Here's a possible approach that goes backwards, where we define the tubular neighborhood first and the normal bundle second.

Let $M$ be a Finsler manifold and $S \subset M$ a smooth submanifold. Given any $x \in M$, we can define the distance $d(x,S)$ from $x$ to $S$ to be the shortest length of curves from $x$ to $S$. We'll call a curve segment $S$-minimizing if one endpoint lies in $S$ and the length of the curve equals the distance from the other endpoint to $S$.

Then one can define a tubular neighborhood of $S$ of radius $r$ to be the set of all possible endpoints of $S$-minimizing geodesics. However, this is simply the set of all points within distance $r$ from $S$.

We can now define a subset $N_*S \subset T_*M$ with respect to the Finsler metric as follows: $v \in T_pM$ lies in $N_pS$ if there exists an $S$-minimizing curve starting at $p$ such that $v$ is tangent to the curve at $p$.
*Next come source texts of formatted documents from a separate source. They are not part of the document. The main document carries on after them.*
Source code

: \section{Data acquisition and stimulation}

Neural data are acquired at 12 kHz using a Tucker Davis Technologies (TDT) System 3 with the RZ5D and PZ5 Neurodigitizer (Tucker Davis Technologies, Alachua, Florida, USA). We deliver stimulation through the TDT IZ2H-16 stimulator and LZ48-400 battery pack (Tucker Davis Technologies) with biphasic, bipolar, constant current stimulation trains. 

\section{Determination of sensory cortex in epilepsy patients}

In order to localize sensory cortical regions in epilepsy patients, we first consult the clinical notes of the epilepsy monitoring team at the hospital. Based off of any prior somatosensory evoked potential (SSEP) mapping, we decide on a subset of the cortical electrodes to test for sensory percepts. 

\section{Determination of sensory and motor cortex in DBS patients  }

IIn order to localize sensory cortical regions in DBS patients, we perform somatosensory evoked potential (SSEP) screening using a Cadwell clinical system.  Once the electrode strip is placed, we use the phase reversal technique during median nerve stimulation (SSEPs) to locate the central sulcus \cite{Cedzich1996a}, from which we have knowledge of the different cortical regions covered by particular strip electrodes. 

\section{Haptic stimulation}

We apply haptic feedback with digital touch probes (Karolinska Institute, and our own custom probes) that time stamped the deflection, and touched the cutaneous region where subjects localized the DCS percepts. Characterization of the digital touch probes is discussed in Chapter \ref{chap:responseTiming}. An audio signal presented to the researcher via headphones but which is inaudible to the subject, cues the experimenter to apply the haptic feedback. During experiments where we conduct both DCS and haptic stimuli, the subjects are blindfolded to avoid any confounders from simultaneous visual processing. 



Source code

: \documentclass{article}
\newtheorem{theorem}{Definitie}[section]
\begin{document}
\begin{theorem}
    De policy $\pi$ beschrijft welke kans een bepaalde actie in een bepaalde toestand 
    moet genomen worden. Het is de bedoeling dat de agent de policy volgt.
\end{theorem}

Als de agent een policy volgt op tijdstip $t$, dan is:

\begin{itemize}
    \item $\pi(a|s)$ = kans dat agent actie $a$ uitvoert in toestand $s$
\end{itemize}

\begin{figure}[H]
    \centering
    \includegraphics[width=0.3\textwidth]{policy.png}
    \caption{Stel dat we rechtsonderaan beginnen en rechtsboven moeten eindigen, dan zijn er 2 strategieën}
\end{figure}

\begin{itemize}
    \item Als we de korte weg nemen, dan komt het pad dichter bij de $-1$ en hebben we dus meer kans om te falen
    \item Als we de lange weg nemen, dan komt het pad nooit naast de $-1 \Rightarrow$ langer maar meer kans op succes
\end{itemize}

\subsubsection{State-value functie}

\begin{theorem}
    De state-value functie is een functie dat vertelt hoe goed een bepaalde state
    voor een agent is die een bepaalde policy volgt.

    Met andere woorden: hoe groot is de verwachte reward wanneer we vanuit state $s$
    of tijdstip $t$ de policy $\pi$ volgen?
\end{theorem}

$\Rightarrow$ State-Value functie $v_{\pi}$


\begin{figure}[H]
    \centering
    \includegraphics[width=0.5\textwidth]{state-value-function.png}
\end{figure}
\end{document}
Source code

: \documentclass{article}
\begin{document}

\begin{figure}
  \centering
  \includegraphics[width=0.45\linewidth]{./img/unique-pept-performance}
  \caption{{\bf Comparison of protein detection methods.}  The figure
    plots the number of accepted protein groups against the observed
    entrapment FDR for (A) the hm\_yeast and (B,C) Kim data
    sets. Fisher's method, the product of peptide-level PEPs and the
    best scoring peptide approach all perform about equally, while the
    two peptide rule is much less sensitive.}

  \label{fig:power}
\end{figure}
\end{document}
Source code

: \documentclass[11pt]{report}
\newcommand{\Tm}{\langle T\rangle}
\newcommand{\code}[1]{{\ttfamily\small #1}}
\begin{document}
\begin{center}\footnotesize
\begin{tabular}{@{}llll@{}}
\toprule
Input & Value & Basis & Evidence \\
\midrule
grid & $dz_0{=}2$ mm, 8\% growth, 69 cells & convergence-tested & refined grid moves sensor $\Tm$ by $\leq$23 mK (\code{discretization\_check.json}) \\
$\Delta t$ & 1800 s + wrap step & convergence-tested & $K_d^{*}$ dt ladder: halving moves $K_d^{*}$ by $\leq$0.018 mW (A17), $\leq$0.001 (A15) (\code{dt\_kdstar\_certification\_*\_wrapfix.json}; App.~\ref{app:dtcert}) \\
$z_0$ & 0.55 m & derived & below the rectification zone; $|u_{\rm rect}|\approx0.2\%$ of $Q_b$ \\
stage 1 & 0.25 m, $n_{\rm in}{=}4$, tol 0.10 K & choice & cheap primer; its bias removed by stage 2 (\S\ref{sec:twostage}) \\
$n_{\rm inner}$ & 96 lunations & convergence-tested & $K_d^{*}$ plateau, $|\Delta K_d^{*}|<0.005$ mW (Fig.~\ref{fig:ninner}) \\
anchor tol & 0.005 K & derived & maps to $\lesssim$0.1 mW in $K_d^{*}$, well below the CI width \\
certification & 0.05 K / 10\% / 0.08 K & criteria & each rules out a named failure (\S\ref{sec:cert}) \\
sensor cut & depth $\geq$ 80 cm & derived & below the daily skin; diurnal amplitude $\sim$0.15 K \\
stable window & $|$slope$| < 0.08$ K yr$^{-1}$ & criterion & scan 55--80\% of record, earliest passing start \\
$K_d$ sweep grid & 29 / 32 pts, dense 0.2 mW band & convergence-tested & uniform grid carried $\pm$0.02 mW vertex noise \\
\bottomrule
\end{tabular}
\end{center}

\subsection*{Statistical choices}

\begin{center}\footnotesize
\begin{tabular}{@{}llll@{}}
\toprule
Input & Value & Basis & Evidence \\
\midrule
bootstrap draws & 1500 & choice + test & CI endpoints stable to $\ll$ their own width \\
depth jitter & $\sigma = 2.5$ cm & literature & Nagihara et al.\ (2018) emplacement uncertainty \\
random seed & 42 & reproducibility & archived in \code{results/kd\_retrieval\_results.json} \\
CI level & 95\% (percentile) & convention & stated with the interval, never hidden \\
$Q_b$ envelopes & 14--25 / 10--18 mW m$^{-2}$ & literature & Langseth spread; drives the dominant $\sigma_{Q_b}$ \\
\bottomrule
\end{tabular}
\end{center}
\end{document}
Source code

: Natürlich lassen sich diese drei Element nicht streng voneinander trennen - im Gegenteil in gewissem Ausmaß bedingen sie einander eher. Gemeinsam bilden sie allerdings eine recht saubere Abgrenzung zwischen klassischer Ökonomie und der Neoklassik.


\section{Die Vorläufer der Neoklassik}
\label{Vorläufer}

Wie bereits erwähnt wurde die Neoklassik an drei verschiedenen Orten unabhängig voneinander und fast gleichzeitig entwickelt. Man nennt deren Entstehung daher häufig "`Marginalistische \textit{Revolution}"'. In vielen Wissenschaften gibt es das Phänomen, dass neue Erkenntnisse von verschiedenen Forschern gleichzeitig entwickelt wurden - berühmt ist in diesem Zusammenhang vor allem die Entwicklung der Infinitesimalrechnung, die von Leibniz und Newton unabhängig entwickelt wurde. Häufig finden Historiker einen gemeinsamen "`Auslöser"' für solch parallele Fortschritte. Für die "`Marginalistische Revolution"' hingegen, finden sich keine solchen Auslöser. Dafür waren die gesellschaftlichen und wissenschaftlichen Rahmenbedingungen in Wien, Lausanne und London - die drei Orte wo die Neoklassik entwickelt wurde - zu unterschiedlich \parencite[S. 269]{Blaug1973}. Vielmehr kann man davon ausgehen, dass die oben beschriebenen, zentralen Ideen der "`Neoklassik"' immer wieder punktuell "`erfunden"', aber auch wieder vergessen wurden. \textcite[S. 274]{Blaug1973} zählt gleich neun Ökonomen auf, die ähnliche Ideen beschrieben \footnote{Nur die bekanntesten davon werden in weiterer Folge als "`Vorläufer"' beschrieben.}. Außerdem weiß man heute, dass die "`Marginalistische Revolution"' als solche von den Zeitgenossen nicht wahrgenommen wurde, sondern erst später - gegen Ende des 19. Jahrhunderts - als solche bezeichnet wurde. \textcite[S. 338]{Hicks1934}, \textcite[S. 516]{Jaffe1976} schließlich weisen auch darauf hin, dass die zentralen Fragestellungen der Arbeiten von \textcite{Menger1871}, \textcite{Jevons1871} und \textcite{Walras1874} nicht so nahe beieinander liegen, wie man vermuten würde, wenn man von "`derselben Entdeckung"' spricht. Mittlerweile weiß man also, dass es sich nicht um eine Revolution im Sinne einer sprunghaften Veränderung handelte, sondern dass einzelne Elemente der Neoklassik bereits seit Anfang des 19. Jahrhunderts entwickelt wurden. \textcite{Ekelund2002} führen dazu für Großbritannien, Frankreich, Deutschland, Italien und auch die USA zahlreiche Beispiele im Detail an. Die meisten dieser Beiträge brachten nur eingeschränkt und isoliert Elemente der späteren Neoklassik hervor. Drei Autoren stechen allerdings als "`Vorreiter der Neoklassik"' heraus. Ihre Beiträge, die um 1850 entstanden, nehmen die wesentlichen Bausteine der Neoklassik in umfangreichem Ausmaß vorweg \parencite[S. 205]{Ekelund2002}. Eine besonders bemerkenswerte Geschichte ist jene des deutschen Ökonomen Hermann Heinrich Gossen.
Using the existence and uniqueness of a geodesic with given starting point and velocity, we can define the exponential map $e: N_*S \rightarrow M$.. Moreover, this should show that $N_*S$ is in fact a vector bundle over $S$ and the exponential map defines a diffeomorphism from a neighborhood of the zero section of $N_*S$ onto a neighborhood of $S$ in $M$. In particular, given any precompact subset of $S$, there exists $r>0$ such that the exponential map is a diffeomorphism onto the tubular neighborhood of radius $r$ from its preimage.